(1960)
Dir - Tokuzô Tanaka
Overall: GOOD
One of the first films to be directed by Tokuzô Tanaka, The Demon of Mount Oe, (Ōeyama Shuten Dōji, Shuten Doji of Mount Oe), leans on the epic side as far as samurai movies go. At nearly two hours in length, it deals with rival clans and warriors, brutalized women, and the supernatural entities working both with and against them. A minor plot line here was borrowed eight years later in Kaneto Shindo's outstanding Kuroneko where a severed hand from a onryō spirit, (or a demon in this case), is meant to be guarded over as to loose its power, only to be obtained via trickery from said spirit. Elsewhere, there are various sword fights, some big, dopey monsters, and a prominent theme of women in feudal Japan being "tossed around like dolls without a soul" as one particularly poor lady proclaims. While the men prattle on about honor, dignity, and restoring peace, (or just wiping out their enemies so that they can live in luxury), the comparatively small number of females are treated as property and either successfully attempt or threaten to attempt suicide. This makes one of the clan leaders being the aforementioned, shapeshifting female demon interesting as she is the only one to possess any physical or diabolical power.
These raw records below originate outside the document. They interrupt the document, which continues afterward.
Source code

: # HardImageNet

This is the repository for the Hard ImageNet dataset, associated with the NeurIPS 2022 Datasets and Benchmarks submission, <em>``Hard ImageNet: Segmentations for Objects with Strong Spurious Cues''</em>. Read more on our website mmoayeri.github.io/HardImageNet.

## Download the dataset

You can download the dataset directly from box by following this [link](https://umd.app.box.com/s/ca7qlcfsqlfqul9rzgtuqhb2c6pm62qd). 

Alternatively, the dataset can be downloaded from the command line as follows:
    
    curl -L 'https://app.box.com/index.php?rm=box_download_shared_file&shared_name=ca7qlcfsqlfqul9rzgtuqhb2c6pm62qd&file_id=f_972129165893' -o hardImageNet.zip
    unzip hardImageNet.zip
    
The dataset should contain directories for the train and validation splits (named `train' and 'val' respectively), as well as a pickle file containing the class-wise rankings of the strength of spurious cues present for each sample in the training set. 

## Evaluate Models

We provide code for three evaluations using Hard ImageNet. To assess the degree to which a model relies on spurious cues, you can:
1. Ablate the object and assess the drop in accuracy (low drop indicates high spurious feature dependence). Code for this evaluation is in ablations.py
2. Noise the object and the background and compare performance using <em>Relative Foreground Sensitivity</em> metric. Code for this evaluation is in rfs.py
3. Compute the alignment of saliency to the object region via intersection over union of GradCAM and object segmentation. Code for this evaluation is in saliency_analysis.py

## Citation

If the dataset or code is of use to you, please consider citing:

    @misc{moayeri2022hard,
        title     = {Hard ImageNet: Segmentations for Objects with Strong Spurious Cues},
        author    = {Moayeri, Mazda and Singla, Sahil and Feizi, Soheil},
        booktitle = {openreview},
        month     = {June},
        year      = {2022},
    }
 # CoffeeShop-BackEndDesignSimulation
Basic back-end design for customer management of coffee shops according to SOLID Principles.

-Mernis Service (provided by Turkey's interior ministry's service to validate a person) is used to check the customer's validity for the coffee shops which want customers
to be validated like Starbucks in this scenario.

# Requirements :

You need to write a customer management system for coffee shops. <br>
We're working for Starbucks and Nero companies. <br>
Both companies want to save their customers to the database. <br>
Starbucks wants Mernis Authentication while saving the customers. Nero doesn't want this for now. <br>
Though the movie feels its length at times, it is an impressive production with some wacky elements, costumes, and violence.
(1964)
Dir - Tetsuji Takechi
Overall: MEH
The second cinematic work from controversial filmmaker Tetsuji Takechi, Daydream, (Hakujitsumu), is a notably early entry in the pink/eroduction genre and the first to garnish a sufficient budget as well as a mainstream release. The story line, (if one can argue that there even is one), was based on an idea from famed author Jun'ichirō Tanizaki, here given a stark, avant-garde treatment where almost the entire running time is made up of hallucinatory scenes involving a woman getting mildly, sexually tormented. Opening with an almost twenty minute dentist scene, things remain stagnant once the anesthesia kicks in where a man fantasies about another patient he is in the room with. The dialog is minimal and largely pointless when it does arrive since the main attraction is the bizarre perversity where said woman rives around uncomfortably while moaning and occasionally being naked. Some sequences have an effective, unsettling strangeness to them which is enhanced by Akira Takeda intimate, off-kilter cinematography, but the pacing is persistently dreadful and the whole production is tame even by the standards that would be raised within the sub-genre in the closely following years.
(1968)
Dir - Kazui Nihonmatsu
Overall: MEH
A strange entry in post-war science fiction, Genocide, (Konchû daisensô, Great Insect War, War of the Insects), has laughable characterizations yet is far more bleak than most tokusatsu movies ever allowed. The last of only four films to be directed by Kazui Nihonmatsu, its "insects out for revenge" plot line is goofy on paper, but it is fueled by both the ever present threat of nuclear devastation brought on by the Cold War as well as concentration camp and H-bomb atrocities from World War II. American military personnel justify setting off yet another atomic weapon to rid the world of killer swarms of poisonous bugs while a bombshell American woman suffers all-consuming trauma from her family's torture and murder at the hands of Nazis, thus providing her with a mad scientist scheme to unleash Armageddon on a humankind that she finds unworthy to live. Such heavy ideas at play are a far cry from the usual giant monster and/or alien takeover scenario commonly found in such Japanese, B-movie exports from the era, but the film still has a melodramatic energy that is unintentionally silly. A sudden, grim ending has the same kind of combination of dark, real world potency and comical absurdity, but the movie's tonal inconsistencies are at least interesting in fits and starts.